Your assignment
Copy out all the lines of the data that hold the word "kubectl".

Collection entries:
————————

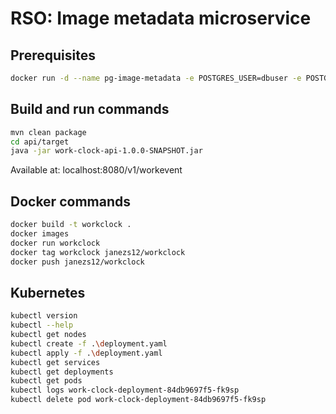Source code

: # RSO: Image metadata microservice

## Prerequisites

```bash
docker run -d --name pg-image-metadata -e POSTGRES_USER=dbuser -e POSTGRES_PASSWORD=postgres -e POSTGRES_DB=image-metadata -p 5432:5432 postgres:13
```

## Build and run commands
```bash
mvn clean package
cd api/target
java -jar work-clock-api-1.0.0-SNAPSHOT.jar
```
Available at: localhost:8080/v1/workevent

## Docker commands
```bash
docker build -t workclock .   
docker images
docker run workclock    
docker tag workclock janezs12/workclock   
docker push janezs12/workclock
```

## Kubernetes
```bash
kubectl version
kubectl --help
kubectl get nodes
kubectl create -f .\deployment.yaml 
kubectl apply -f .\deployment.yaml 
kubectl get services 
kubectl get deployments
kubectl get pods
kubectl logs work-clock-deployment-84db9697f5-fk9sp
kubectl delete pod work-clock-deployment-84db9697f5-fk9sp
```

————————

Exercise answer
kubectl version
kubectl --help
kubectl get nodes
kubectl create -f .\deployment.yaml 
kubectl apply -f .\deployment.yaml 
kubectl get services 
kubectl get deployments
kubectl get pods
kubectl logs work-clock-deployment-84db9697f5-fk9sp
kubectl delete pod work-clock-deployment-84db9697f5-fk9sp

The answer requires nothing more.